Who do you cold call? The Manager or the CEO?
Cold calling vs products or solutions
After carefully selecting a company as target the next action is cold calling.
In order to generate leads, you can try to call anyone in this organization: from employees, to managers to the CEO.
Much depends on what you are selling:
o Short terms:
– Consumables
– Temporary workforce
o Long terms:
– Investment good
– Durable products
– High level management consulting
If you are selling “Short terms”, then addressing middle management is the best solution. If you would contact the CEO, you will probably not being able to get him on the phone or you might even run into problems as he could ban your company from the vendor list.
If you have “Long terms” to sell, then the higher you can enter the organization the more likely impact you will have. “Long terms” appeal to the CEO and can be important for the near future of the company (and influence his own income).
A problem arises when you are selling goods or services that are not really consumables or not really durable products, like consulting, production materials, production facility or office equipment.
Goods and services that the department manager can’t decide on alone, however these are not interesting or not significant enough for the CEO or COO or CFO.
Thus you probably need to address the middle manager first.

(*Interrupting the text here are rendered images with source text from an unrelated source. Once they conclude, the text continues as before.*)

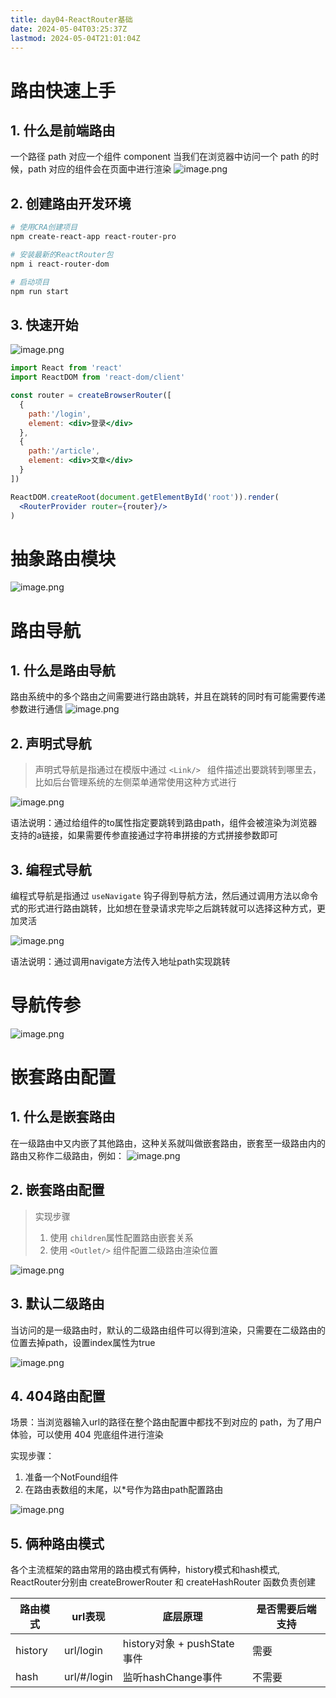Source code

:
 ```yaml
---
title: day04-ReactRouter基础
date: 2024-05-04T03:25:37Z
lastmod: 2024-05-04T21:01:04Z
---
```


# 路由快速上手

## 1. 什么是前端路由

一个路径 path 对应一个组件 component 当我们在浏览器中访问一个 path 的时候，path 对应的组件会在页面中进行渲染
![image.png](assets/1-20240504032629-jqvimey.png)

## 2. 创建路由开发环境

```bash
# 使用CRA创建项目
npm create-react-app react-router-pro

# 安装最新的ReactRouter包
npm i react-router-dom

# 启动项目
npm run start
```

## 3. 快速开始

![image.png](assets/2-20240504032629-s687vd5.png)

```jsx
import React from 'react'
import ReactDOM from 'react-dom/client'

const router = createBrowserRouter([
  {
    path:'/login',
    element: <div>登录</div>
  },
  {
    path:'/article',
    element: <div>文章</div>
  }
])

ReactDOM.createRoot(document.getElementById('root')).render(
  <RouterProvider router={router}/>
)
```

# 抽象路由模块

![image.png](assets/3-20240504032629-931l9ta.png)

# 路由导航

## 1. 什么是路由导航

路由系统中的多个路由之间需要进行路由跳转，并且在跳转的同时有可能需要传递参数进行通信
![image.png](assets/4-20240504032629-irewug2.png)

## 2. 声明式导航

> 声明式导航是指通过在模版中通过 `<Link/> ` 组件描述出要跳转到哪里去，比如后台管理系统的左侧菜单通常使用这种方式进行

![image.png](assets/5-20240504032629-rp9exsw.png)

语法说明：通过给组件的to属性指定要跳转到路由path，组件会被渲染为浏览器支持的a链接，如果需要传参直接通过字符串拼接的方式拼接参数即可

## 3. 编程式导航

编程式导航是指通过 `useNavigate` 钩子得到导航方法，然后通过调用方法以命令式的形式进行路由跳转，比如想在登录请求完毕之后跳转就可以选择这种方式，更加灵活

![image.png](assets/6-20240504032629-2egyenm.png)

语法说明：通过调用navigate方法传入地址path实现跳转

# 导航传参

![image.png](assets/7-20240504032629-u8n4tsk.png)

# 嵌套路由配置

## 1. 什么是嵌套路由

在一级路由中又内嵌了其他路由，这种关系就叫做嵌套路由，嵌套至一级路由内的路由又称作二级路由，例如：
![image.png](assets/8-20240504032629-679jujg.png)

## 2. 嵌套路由配置

> 实现步骤
>
> 1. 使用 `children`属性配置路由嵌套关系
> 2. 使用 `<Outlet/>` 组件配置二级路由渲染位置

![image.png](assets/9-20240504032629-zabzuoi.png)

## 3. 默认二级路由

当访问的是一级路由时，默认的二级路由组件可以得到渲染，只需要在二级路由的位置去掉path，设置index属性为true

![image.png](assets/10-20240504032629-vp0s8pn.png)

## 4. 404路由配置

场景：当浏览器输入url的路径在整个路由配置中都找不到对应的 path，为了用户体验，可以使用 404 兜底组件进行渲染

实现步骤：

1. 准备一个NotFound组件
2. 在路由表数组的末尾，以*号作为路由path配置路由

![image.png](assets/11-20240504032629-8coe0uj.png)

## 5. 俩种路由模式

各个主流框架的路由常用的路由模式有俩种，history模式和hash模式, ReactRouter分别由 createBrowerRouter 和 createHashRouter 函数负责创建

|路由模式|url表现|底层原理|是否需要后端支持|
| --------| -----------| ---------------------------| ----------------|
|history|url/login|history对象 + pushState事件|需要|
|hash|url/#/login|监听hashChange事件|不需要|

Cold calling vs size of company
In large international companies, you are likely to call the appropriate middle manager.
The smaller the company is, the more the CEO (founder) is involved in day-to-day decisions. Thus the more interest he will show for the “Short term” goods and services.
Especially in the case of the CEO being the founder, they are very interested in every purchase that is going to be made. In many cases these founders still consider spending the money of the company like spending their own money. Thus they want every dime well spend or invested.
Cold calling vs industry
Depending on the margins and the profits a company can make in a certain industry, the CEO will be more or less price conscious.
If the margins are high, there is little competition. The focus is not on keeping gross margin costs or operation expenses low, but on closing more deals or optimizing the use of the available capacity (people or machines). There will be little interest from the CEO as he has other problems to decide upon than spending. Thus you call the middle manager or COO.
If the margins are narrow the company is in a very competing market, thus production and manufacturing costs and expenses need to be under control. The CEO might want to get involved in every larger purchase as the purchase order might even carry his signature. Thus you better call as without his decision nothing will be decided, even if the company is significant in size.
Thus all depends on what type, size and market of company you are addressing.